Sin embargo, yo me preguntaba si no daba excesiva importancia a esta modificación de los terrenos. ¿No me equivocaba yo también? ¿Atravesábamos realmente esas capas de roca superpuestas al macizo granítico?

«Si tengo razón —pensé— debo encontrar algún resto de planta primitiva, y tendrá que rendirse a la evidencia. Busquemos».

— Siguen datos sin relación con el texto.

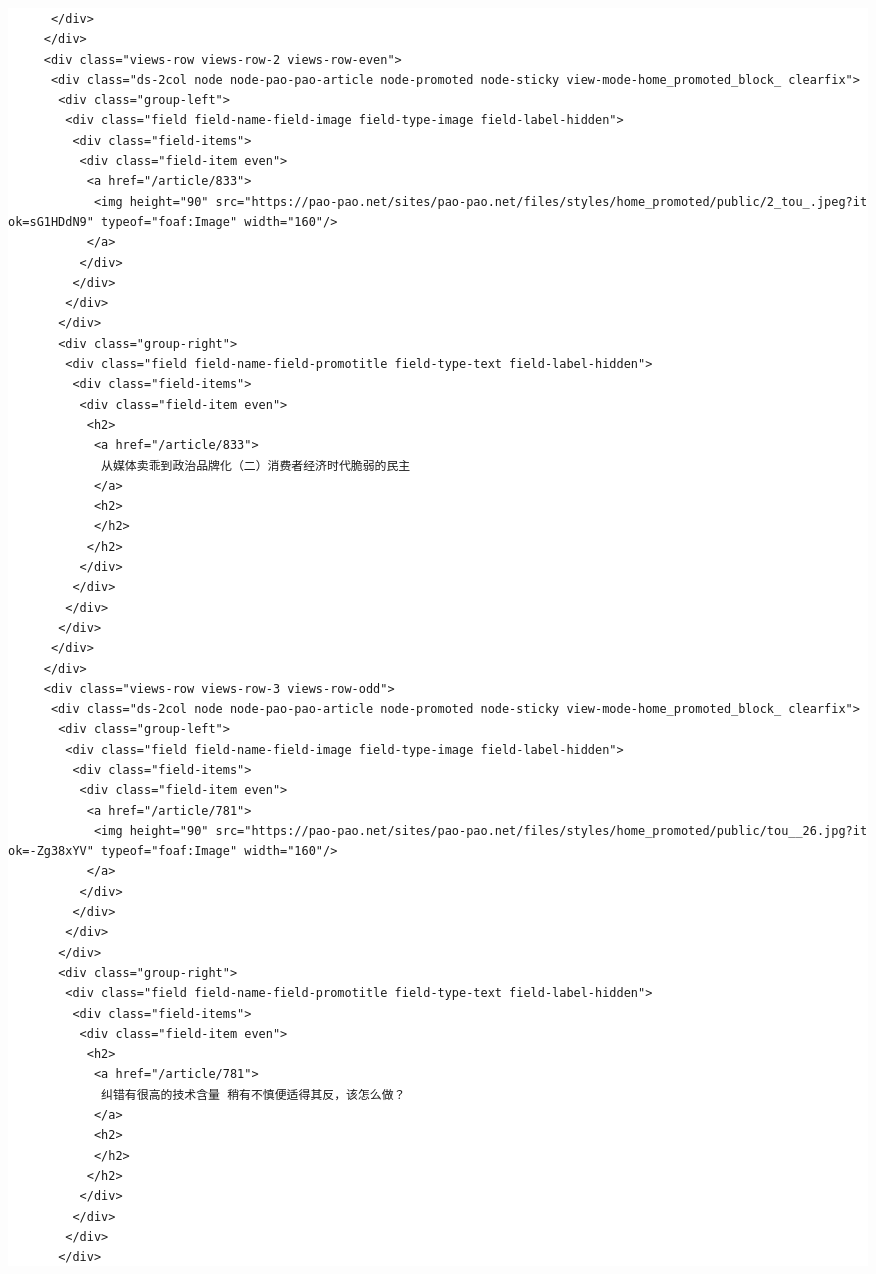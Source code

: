           </div>
         </div>
         <div class="views-row views-row-2 views-row-even">
          <div class="ds-2col node node-pao-pao-article node-promoted node-sticky view-mode-home_promoted_block_ clearfix">
           <div class="group-left">
            <div class="field field-name-field-image field-type-image field-label-hidden">
             <div class="field-items">
              <div class="field-item even">
               <a href="/article/833">
                <img height="90" src="https://pao-pao.net/sites/pao-pao.net/files/styles/home_promoted/public/2_tou_.jpeg?itok=sG1HDdN9" typeof="foaf:Image" width="160"/>
               </a>
              </div>
             </div>
            </div>
           </div>
           <div class="group-right">
            <div class="field field-name-field-promotitle field-type-text field-label-hidden">
             <div class="field-items">
              <div class="field-item even">
               <h2>
                <a href="/article/833">
                 从媒体卖乖到政治品牌化（二）消费者经济时代脆弱的民主
                </a>
                <h2>
                </h2>
               </h2>
              </div>
             </div>
            </div>
           </div>
          </div>
         </div>
         <div class="views-row views-row-3 views-row-odd">
          <div class="ds-2col node node-pao-pao-article node-promoted node-sticky view-mode-home_promoted_block_ clearfix">
           <div class="group-left">
            <div class="field field-name-field-image field-type-image field-label-hidden">
             <div class="field-items">
              <div class="field-item even">
               <a href="/article/781">
                <img height="90" src="https://pao-pao.net/sites/pao-pao.net/files/styles/home_promoted/public/tou__26.jpg?itok=-Zg38xYV" typeof="foaf:Image" width="160"/>
               </a>
              </div>
             </div>
            </div>
           </div>
           <div class="group-right">
            <div class="field field-name-field-promotitle field-type-text field-label-hidden">
             <div class="field-items">
              <div class="field-item even">
               <h2>
                <a href="/article/781">
                 纠错有很高的技术含量 稍有不慎便适得其反，该怎么做？
                </a>
                <h2>
                </h2>
               </h2>
              </div>
             </div>
            </div>
           </div>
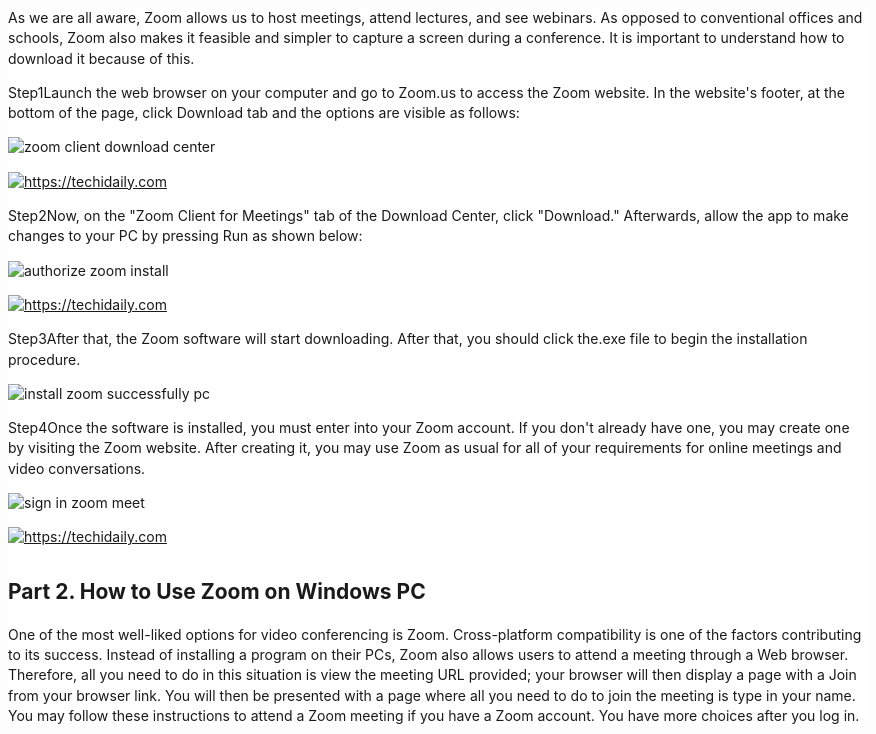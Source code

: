 As we are all aware, Zoom allows us to host meetings, attend lectures, and see webinars. As opposed to conventional offices and schools, Zoom also makes it feasible and simpler to capture a screen during a conference. It is important to understand how to download it because of this.

Step1Launch the web browser on your computer and go to Zoom.us to access the Zoom website. In the website's footer, at the bottom of the page, click Download tab and the options are visible as follows:

![zoom client download center](https://images.wondershare.com/filmora/article-images/2022/07/zoom-client-download-center.jpg)


<a href="https://appsumo.8odi.net/c/5597632/2118313/7443" target="_top" id="2118313">
  <img src="//a.impactradius-go.com/display-ad/7443-2118313" border="0" alt="https://techidaily.com" width="600" height="90"/>
</a>
<img height="0" width="0" src="https://appsumo.8odi.net/i/5597632/2118313/7443" style="position:absolute;visibility:hidden;" border="0" />

Step2Now, on the "Zoom Client for Meetings" tab of the Download Center, click "Download." Afterwards, allow the app to make changes to your PC by pressing Run as shown below:

![authorize zoom install](https://images.wondershare.com/filmora/article-images/2022/07/authorize-zoom-install.jpg)


<a href="https://appsumo.8odi.net/c/5597632/2118322/7443" target="_top" id="2118322">
  <img src="//a.impactradius-go.com/display-ad/7443-2118322" border="0" alt="https://techidaily.com" width="728" height="90"/>
</a>
<img height="0" width="0" src="https://appsumo.8odi.net/i/5597632/2118322/7443" style="position:absolute;visibility:hidden;" border="0" />

Step3After that, the Zoom software will start downloading. After that, you should click the.exe file to begin the installation procedure.

![install zoom successfully pc](https://images.wondershare.com/filmora/article-images/2022/07/install-zoom-successfully-pc.jpg)

Step4Once the software is installed, you must enter into your Zoom account. If you don't already have one, you may create one by visiting the Zoom website. After creating it, you may use Zoom as usual for all of your requirements for online meetings and video conversations.

![sign in zoom meet](https://images.wondershare.com/filmora/article-images/2022/07/sign-in-zoom-meet.jpg)


<a href="https://appsumo.8odi.net/c/5597632/2123750/7443" target="_top" id="2123750">
  <img src="//a.impactradius-go.com/display-ad/7443-2123750" border="0" alt="https://techidaily.com" width="728" height="90"/>
</a>
<img height="0" width="0" src="https://appsumo.8odi.net/i/5597632/2123750/7443" style="position:absolute;visibility:hidden;" border="0" />

## Part 2\. How to Use Zoom on Windows PC

One of the most well-liked options for video conferencing is Zoom. Cross-platform compatibility is one of the factors contributing to its success. Instead of installing a program on their PCs, Zoom also allows users to attend a meeting through a Web browser. Therefore, all you need to do in this situation is view the meeting URL provided; your browser will then display a page with a Join from your browser link. You will then be presented with a page where all you need to do to join the meeting is type in your name. You may follow these instructions to attend a Zoom meeting if you have a Zoom account. You have more choices after you log in.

No había dado cien pasos cuando se ofrecieron a mis ojos pruebas irrefutables. Tenía que ser así, ya que en la época silúrica los mares encerraban más de mil quinientas especies vegetales o animales. Mis pies, habituados al suelo duro de las lavas, pisaron de pronto un polvo formado por restos de plantas y conchas. En las paredes se veían nítidamente huellas de fucos y de licopodios. El profesor Lidenbrock no podía engañarse ante aquello, pero cerraba los ojos, según pienso, y proseguía su camino con paso invariable.

Era la obstinación llevada más allá de cualquier límite. No pude contenerme. Recogí una concha perfectamente conservada, que había pertenecido a un animal más o menos semejante a la actual cochinilla; luego se la alcancé a mi tío y le dije:

—Mire.

—Bueno —respondió tranquilamente—; es la concha de un crustáceo del desaparecido orden de los trilobites. Nada más.

—Pero ¿no deduce de ello?…

—¿Lo que tú deduces? Sí. Perfectamente. Hemos abandonado la capa de granito y la ruta de lavas. Es posible que me haya equivocado; pero no estaré seguro de mi error hasta el momento en que haya alcanzado el extremo de esta galería.

—Hace bien actuando así, tío, y yo lo aprobaría si no tuviéramos que temer un peligro cada vez más amenazador.

—¿Cuál?

—La falta de agua.

—Pues la racionaremos, Axel.

  • 1. Así llamado porque los terrenos de este período están muy extendidos en Inglaterra, en las comarcas habitadas antaño por el pueblo céltico de los siluros. (N. del A.)